* _WORK TASK_
Wherever the string "chainId" occurs in a line of these records, report that line.

(Entries taken from a collection)
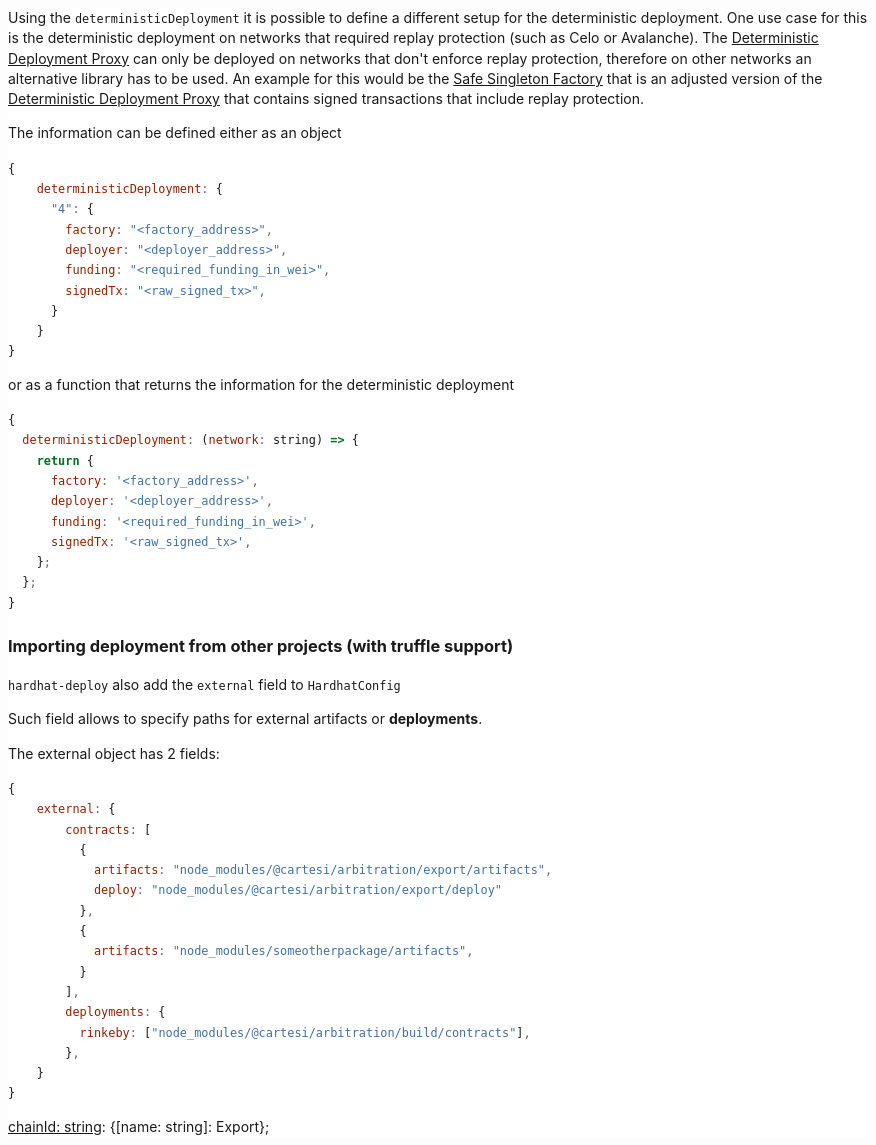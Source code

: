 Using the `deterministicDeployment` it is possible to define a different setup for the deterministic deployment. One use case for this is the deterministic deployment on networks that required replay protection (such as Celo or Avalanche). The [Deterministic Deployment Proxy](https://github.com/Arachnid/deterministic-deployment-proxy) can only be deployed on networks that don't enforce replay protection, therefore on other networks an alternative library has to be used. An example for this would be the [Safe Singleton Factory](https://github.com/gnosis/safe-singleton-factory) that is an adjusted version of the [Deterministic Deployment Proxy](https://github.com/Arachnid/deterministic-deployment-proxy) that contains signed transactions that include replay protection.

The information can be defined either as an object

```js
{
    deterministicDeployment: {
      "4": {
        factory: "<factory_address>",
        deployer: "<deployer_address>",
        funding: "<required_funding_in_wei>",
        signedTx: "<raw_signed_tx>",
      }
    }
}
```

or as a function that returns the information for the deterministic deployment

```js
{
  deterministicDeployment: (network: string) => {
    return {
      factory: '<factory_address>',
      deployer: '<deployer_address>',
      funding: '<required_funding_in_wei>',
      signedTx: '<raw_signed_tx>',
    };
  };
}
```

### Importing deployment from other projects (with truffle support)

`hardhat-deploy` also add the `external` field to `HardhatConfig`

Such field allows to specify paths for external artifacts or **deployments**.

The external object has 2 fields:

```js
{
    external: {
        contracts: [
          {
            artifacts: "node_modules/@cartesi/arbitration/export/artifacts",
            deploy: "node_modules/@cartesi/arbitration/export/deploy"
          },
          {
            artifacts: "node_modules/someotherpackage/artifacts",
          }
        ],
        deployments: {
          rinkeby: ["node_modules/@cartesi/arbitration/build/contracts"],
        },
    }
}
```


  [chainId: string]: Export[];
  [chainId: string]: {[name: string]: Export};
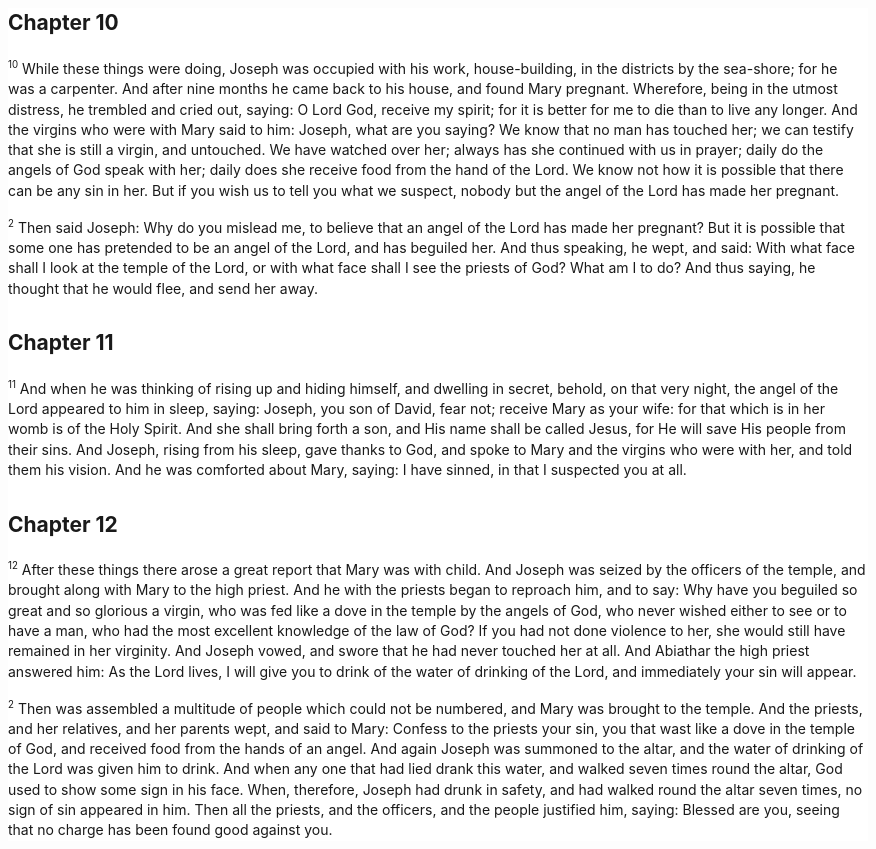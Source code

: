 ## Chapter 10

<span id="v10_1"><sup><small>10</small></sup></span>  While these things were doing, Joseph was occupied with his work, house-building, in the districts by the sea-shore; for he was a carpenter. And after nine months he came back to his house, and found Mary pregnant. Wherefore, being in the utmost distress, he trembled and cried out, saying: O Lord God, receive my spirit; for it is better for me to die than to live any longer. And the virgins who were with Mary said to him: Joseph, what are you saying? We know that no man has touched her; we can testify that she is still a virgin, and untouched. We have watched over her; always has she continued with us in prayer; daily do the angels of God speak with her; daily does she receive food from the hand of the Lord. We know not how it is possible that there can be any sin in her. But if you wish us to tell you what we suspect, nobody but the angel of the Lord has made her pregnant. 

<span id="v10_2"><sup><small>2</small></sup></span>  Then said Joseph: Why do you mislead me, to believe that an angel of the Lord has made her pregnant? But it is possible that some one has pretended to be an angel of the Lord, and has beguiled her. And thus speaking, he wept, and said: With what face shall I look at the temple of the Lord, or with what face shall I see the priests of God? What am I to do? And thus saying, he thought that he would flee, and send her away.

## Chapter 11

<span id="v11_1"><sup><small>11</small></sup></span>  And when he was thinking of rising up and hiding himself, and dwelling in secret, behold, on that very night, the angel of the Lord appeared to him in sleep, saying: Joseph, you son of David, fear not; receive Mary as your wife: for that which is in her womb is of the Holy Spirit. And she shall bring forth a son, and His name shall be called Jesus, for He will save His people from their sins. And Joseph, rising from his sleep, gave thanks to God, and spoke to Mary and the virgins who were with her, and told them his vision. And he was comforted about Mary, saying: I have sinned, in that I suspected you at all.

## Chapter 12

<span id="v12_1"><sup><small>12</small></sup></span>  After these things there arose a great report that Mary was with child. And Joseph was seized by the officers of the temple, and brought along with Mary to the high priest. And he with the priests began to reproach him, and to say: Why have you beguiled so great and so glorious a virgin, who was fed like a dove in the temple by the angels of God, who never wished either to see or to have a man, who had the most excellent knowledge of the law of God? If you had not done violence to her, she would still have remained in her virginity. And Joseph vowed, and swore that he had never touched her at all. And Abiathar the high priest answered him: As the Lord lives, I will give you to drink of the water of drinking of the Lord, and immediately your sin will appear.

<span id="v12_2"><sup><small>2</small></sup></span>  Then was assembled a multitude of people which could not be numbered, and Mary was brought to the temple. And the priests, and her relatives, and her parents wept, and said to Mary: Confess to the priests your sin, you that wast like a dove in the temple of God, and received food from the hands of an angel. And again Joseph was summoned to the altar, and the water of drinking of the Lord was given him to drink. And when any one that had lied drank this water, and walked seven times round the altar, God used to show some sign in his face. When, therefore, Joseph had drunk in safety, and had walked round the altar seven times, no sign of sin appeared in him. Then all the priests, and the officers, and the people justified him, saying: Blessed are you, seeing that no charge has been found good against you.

* _RESULT OF THIS TASK_
  [chainId: string]: Export[];
  [chainId: string]: {[name: string]: Export};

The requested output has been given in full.